Pictures paired with source code
====
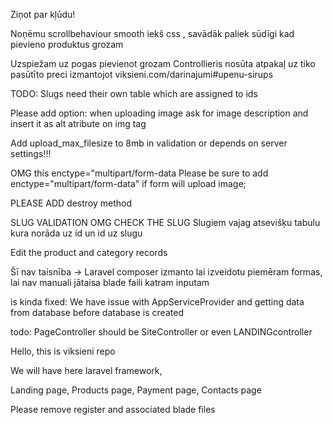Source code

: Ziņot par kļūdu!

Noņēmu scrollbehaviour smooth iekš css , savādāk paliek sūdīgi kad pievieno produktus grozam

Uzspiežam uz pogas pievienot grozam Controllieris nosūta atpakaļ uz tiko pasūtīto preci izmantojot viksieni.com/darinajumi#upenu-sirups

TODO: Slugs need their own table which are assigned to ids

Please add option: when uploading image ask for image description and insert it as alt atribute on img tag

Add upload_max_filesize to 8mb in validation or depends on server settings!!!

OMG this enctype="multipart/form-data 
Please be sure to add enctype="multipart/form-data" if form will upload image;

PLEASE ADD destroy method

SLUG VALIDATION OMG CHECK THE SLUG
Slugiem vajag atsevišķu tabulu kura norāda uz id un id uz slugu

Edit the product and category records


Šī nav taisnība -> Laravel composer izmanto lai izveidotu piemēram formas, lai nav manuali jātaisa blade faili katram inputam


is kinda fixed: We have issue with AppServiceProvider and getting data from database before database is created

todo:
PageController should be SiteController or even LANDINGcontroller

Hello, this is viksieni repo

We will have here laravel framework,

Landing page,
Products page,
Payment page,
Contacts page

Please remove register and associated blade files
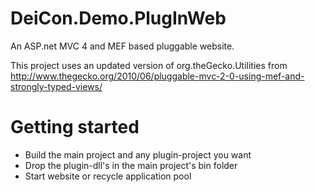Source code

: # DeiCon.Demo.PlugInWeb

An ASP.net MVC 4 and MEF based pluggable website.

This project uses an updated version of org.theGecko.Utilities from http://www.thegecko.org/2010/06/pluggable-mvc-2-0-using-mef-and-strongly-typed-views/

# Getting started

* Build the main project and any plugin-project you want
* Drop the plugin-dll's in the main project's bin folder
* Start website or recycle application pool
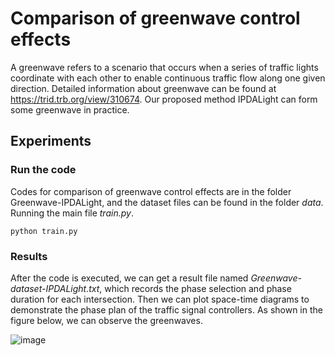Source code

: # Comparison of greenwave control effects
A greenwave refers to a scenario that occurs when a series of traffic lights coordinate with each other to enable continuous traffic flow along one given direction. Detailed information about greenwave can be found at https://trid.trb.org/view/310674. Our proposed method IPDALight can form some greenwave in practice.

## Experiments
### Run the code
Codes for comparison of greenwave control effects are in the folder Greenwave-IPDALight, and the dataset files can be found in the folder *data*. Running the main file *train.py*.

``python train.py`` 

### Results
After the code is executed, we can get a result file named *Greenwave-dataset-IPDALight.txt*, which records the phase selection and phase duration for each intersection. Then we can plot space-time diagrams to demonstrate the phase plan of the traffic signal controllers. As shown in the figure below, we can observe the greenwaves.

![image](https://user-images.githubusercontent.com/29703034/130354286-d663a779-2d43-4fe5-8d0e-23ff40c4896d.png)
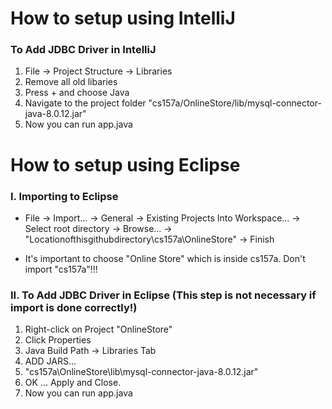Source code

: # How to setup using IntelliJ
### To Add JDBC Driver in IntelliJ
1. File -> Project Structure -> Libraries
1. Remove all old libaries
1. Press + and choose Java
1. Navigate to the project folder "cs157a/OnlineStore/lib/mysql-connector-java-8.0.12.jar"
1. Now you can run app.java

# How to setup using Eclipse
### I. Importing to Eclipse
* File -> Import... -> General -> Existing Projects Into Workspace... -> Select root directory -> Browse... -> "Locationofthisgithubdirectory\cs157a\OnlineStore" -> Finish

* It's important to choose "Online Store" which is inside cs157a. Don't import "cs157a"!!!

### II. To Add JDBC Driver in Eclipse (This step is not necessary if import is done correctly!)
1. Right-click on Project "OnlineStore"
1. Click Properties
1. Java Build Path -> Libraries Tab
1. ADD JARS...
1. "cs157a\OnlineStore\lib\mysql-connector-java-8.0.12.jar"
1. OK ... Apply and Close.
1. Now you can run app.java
====
Print nothing but the lines above starting with the line that contains "Uzspiežam uz pogas" and going on through the line that contains "### Results". Leave out the pictures.

▶ _Written solution_:
Uzspiežam uz pogas pievienot grozam Controllieris nosūta atpakaļ uz tiko pasūtīto preci izmantojot viksieni.com/darinajumi#upenu-sirups

TODO: Slugs need their own table which are assigned to ids

Please add option: when uploading image ask for image description and insert it as alt atribute on img tag

Add upload_max_filesize to 8mb in validation or depends on server settings!!!

OMG this enctype="multipart/form-data 
Please be sure to add enctype="multipart/form-data" if form will upload image;

PLEASE ADD destroy method

SLUG VALIDATION OMG CHECK THE SLUG
Slugiem vajag atsevišķu tabulu kura norāda uz id un id uz slugu

Edit the product and category records


Šī nav taisnība -> Laravel composer izmanto lai izveidotu piemēram formas, lai nav manuali jātaisa blade faili katram inputam


is kinda fixed: We have issue with AppServiceProvider and getting data from database before database is created

todo:
PageController should be SiteController or even LANDINGcontroller

Hello, this is viksieni repo

We will have here laravel framework,

Landing page,
Products page,
Payment page,
Contacts page

Please remove register and associated blade files
Source code

: # DeiCon.Demo.PlugInWeb

An ASP.net MVC 4 and MEF based pluggable website.

This project uses an updated version of org.theGecko.Utilities from http://www.thegecko.org/2010/06/pluggable-mvc-2-0-using-mef-and-strongly-typed-views/

# Getting started

* Build the main project and any plugin-project you want
* Drop the plugin-dll's in the main project's bin folder
* Start website or recycle application pool
Source code

: # Comparison of greenwave control effects
A greenwave refers to a scenario that occurs when a series of traffic lights coordinate with each other to enable continuous traffic flow along one given direction. Detailed information about greenwave can be found at https://trid.trb.org/view/310674. Our proposed method IPDALight can form some greenwave in practice.

## Experiments
### Run the code
Codes for comparison of greenwave control effects are in the folder Greenwave-IPDALight, and the dataset files can be found in the folder *data*. Running the main file *train.py*.

``python train.py`` 

### Results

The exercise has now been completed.